YOUR TASK: Each record below needs to be retyped exactly.

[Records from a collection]
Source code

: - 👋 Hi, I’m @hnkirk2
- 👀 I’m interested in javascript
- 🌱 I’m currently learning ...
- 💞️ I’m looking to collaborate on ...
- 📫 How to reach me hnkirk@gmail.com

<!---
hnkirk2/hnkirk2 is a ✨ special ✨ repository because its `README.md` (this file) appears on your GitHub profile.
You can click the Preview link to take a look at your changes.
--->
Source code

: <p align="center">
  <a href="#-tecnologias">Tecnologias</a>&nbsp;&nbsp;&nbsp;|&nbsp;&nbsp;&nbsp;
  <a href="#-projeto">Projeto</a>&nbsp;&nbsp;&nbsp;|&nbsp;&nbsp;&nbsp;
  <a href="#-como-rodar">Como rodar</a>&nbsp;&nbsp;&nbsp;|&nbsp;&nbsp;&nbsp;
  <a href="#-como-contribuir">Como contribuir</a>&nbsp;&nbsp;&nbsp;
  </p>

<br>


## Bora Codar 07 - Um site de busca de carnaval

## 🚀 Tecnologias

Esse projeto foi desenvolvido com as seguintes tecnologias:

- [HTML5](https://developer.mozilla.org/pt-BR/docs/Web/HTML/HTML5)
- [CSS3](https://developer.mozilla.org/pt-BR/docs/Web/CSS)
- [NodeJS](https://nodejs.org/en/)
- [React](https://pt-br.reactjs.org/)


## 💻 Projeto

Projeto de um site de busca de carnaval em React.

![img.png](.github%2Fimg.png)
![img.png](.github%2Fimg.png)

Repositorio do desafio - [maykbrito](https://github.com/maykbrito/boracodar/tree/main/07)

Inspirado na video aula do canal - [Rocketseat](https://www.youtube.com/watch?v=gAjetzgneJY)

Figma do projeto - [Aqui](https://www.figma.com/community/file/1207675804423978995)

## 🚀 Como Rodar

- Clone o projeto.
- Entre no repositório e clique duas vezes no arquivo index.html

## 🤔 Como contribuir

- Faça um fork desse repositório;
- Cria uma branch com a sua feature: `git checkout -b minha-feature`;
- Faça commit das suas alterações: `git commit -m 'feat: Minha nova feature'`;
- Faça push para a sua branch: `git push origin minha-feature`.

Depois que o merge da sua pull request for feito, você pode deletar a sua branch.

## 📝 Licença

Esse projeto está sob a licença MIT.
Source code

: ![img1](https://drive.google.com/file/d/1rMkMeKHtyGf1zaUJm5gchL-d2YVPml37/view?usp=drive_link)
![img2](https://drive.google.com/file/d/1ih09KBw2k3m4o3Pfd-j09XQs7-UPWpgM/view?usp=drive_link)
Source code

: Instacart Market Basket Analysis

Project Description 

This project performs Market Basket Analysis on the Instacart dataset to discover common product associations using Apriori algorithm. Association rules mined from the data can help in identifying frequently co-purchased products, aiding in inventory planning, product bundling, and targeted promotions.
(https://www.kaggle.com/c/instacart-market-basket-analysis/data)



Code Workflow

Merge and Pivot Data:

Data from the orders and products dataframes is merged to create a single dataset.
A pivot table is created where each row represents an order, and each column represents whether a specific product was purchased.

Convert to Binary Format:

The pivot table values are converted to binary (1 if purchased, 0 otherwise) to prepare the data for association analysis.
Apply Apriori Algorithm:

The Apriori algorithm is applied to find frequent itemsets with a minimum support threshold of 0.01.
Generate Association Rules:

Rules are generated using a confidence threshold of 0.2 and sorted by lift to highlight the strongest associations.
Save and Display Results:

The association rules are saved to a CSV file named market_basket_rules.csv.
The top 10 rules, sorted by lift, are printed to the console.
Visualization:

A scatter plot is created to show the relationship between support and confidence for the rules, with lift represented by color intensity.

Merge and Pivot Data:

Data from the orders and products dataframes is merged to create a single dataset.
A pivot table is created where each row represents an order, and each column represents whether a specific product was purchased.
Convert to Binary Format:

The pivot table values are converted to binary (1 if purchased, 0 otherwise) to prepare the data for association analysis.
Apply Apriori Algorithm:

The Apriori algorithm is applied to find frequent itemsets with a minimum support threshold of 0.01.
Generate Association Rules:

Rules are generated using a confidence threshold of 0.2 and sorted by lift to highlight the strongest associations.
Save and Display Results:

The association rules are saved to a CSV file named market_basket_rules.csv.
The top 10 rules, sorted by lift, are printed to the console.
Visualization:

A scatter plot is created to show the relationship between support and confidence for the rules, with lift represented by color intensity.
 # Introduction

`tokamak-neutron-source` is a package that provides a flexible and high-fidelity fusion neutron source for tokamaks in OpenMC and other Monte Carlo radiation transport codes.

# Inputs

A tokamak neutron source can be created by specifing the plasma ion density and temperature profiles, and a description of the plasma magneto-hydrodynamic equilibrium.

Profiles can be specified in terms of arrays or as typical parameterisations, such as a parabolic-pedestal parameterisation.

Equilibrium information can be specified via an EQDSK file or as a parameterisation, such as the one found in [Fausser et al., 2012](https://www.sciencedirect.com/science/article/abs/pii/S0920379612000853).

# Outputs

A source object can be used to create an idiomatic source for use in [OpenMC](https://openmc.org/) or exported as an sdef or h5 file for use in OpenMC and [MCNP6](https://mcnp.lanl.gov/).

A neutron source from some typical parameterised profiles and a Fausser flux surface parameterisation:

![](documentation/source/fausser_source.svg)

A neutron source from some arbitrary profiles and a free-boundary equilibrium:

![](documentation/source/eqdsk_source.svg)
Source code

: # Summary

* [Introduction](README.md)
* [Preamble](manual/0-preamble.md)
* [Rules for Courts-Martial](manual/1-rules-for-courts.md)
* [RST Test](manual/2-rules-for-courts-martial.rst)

EXERCISE ANSWER:
Source code

: - 👋 Hi, I’m @hnkirk2
- 👀 I’m interested in javascript
- 🌱 I’m currently learning ...
- 💞️ I’m looking to collaborate on ...
- 📫 How to reach me hnkirk@gmail.com

<!---
hnkirk2/hnkirk2 is a ✨ special ✨ repository because its `README.md` (this file) appears on your GitHub profile.
You can click the Preview link to take a look at your changes.
--->
Source code

: <p align="center">
  <a href="#-tecnologias">Tecnologias</a>&nbsp;&nbsp;&nbsp;|&nbsp;&nbsp;&nbsp;
  <a href="#-projeto">Projeto</a>&nbsp;&nbsp;&nbsp;|&nbsp;&nbsp;&nbsp;
  <a href="#-como-rodar">Como rodar</a>&nbsp;&nbsp;&nbsp;|&nbsp;&nbsp;&nbsp;
  <a href="#-como-contribuir">Como contribuir</a>&nbsp;&nbsp;&nbsp;
  </p>

<br>


## Bora Codar 07 - Um site de busca de carnaval

## 🚀 Tecnologias

Esse projeto foi desenvolvido com as seguintes tecnologias:

- [HTML5](https://developer.mozilla.org/pt-BR/docs/Web/HTML/HTML5)
- [CSS3](https://developer.mozilla.org/pt-BR/docs/Web/CSS)
- [NodeJS](https://nodejs.org/en/)
- [React](https://pt-br.reactjs.org/)


## 💻 Projeto

Projeto de um site de busca de carnaval em React.

![img.png](.github%2Fimg.png)
![img.png](.github%2Fimg.png)

Repositorio do desafio - [maykbrito](https://github.com/maykbrito/boracodar/tree/main/07)

Inspirado na video aula do canal - [Rocketseat](https://www.youtube.com/watch?v=gAjetzgneJY)

Figma do projeto - [Aqui](https://www.figma.com/community/file/1207675804423978995)

## 🚀 Como Rodar

- Clone o projeto.
- Entre no repositório e clique duas vezes no arquivo index.html

## 🤔 Como contribuir

- Faça um fork desse repositório;
- Cria uma branch com a sua feature: `git checkout -b minha-feature`;
- Faça commit das suas alterações: `git commit -m 'feat: Minha nova feature'`;
- Faça push para a sua branch: `git push origin minha-feature`.

Depois que o merge da sua pull request for feito, você pode deletar a sua branch.

## 📝 Licença

Esse projeto está sob a licença MIT.
Source code

: ![img1](https://drive.google.com/file/d/1rMkMeKHtyGf1zaUJm5gchL-d2YVPml37/view?usp=drive_link)
![img2](https://drive.google.com/file/d/1ih09KBw2k3m4o3Pfd-j09XQs7-UPWpgM/view?usp=drive_link)
Source code

: Instacart Market Basket Analysis

Project Description 

This project performs Market Basket Analysis on the Instacart dataset to discover common product associations using Apriori algorithm. Association rules mined from the data can help in identifying frequently co-purchased products, aiding in inventory planning, product bundling, and targeted promotions.
(https://www.kaggle.com/c/instacart-market-basket-analysis/data)



Code Workflow

Merge and Pivot Data:

Data from the orders and products dataframes is merged to create a single dataset.
A pivot table is created where each row represents an order, and each column represents whether a specific product was purchased.

Convert to Binary Format:

The pivot table values are converted to binary (1 if purchased, 0 otherwise) to prepare the data for association analysis.
Apply Apriori Algorithm:

The Apriori algorithm is applied to find frequent itemsets with a minimum support threshold of 0.01.
Generate Association Rules:

Rules are generated using a confidence threshold of 0.2 and sorted by lift to highlight the strongest associations.
Save and Display Results:

The association rules are saved to a CSV file named market_basket_rules.csv.
The top 10 rules, sorted by lift, are printed to the console.
Visualization:

A scatter plot is created to show the relationship between support and confidence for the rules, with lift represented by color intensity.

Merge and Pivot Data:

Data from the orders and products dataframes is merged to create a single dataset.
A pivot table is created where each row represents an order, and each column represents whether a specific product was purchased.
Convert to Binary Format:

The pivot table values are converted to binary (1 if purchased, 0 otherwise) to prepare the data for association analysis.
Apply Apriori Algorithm:

The Apriori algorithm is applied to find frequent itemsets with a minimum support threshold of 0.01.
Generate Association Rules:

Rules are generated using a confidence threshold of 0.2 and sorted by lift to highlight the strongest associations.
Save and Display Results:

The association rules are saved to a CSV file named market_basket_rules.csv.
The top 10 rules, sorted by lift, are printed to the console.
Visualization:

A scatter plot is created to show the relationship between support and confidence for the rules, with lift represented by color intensity.
 # Introduction

`tokamak-neutron-source` is a package that provides a flexible and high-fidelity fusion neutron source for tokamaks in OpenMC and other Monte Carlo radiation transport codes.

# Inputs

A tokamak neutron source can be created by specifing the plasma ion density and temperature profiles, and a description of the plasma magneto-hydrodynamic equilibrium.

Profiles can be specified in terms of arrays or as typical parameterisations, such as a parabolic-pedestal parameterisation.

Equilibrium information can be specified via an EQDSK file or as a parameterisation, such as the one found in [Fausser et al., 2012](https://www.sciencedirect.com/science/article/abs/pii/S0920379612000853).

# Outputs

A source object can be used to create an idiomatic source for use in [OpenMC](https://openmc.org/) or exported as an sdef or h5 file for use in OpenMC and [MCNP6](https://mcnp.lanl.gov/).

A neutron source from some typical parameterised profiles and a Fausser flux surface parameterisation:

![](documentation/source/fausser_source.svg)

A neutron source from some arbitrary profiles and a free-boundary equilibrium:

![](documentation/source/eqdsk_source.svg)
Source code

: # Summary

* [Introduction](README.md)
* [Preamble](manual/0-preamble.md)
* [Rules for Courts-Martial](manual/1-rules-for-courts.md)
* [RST Test](manual/2-rules-for-courts-martial.rst)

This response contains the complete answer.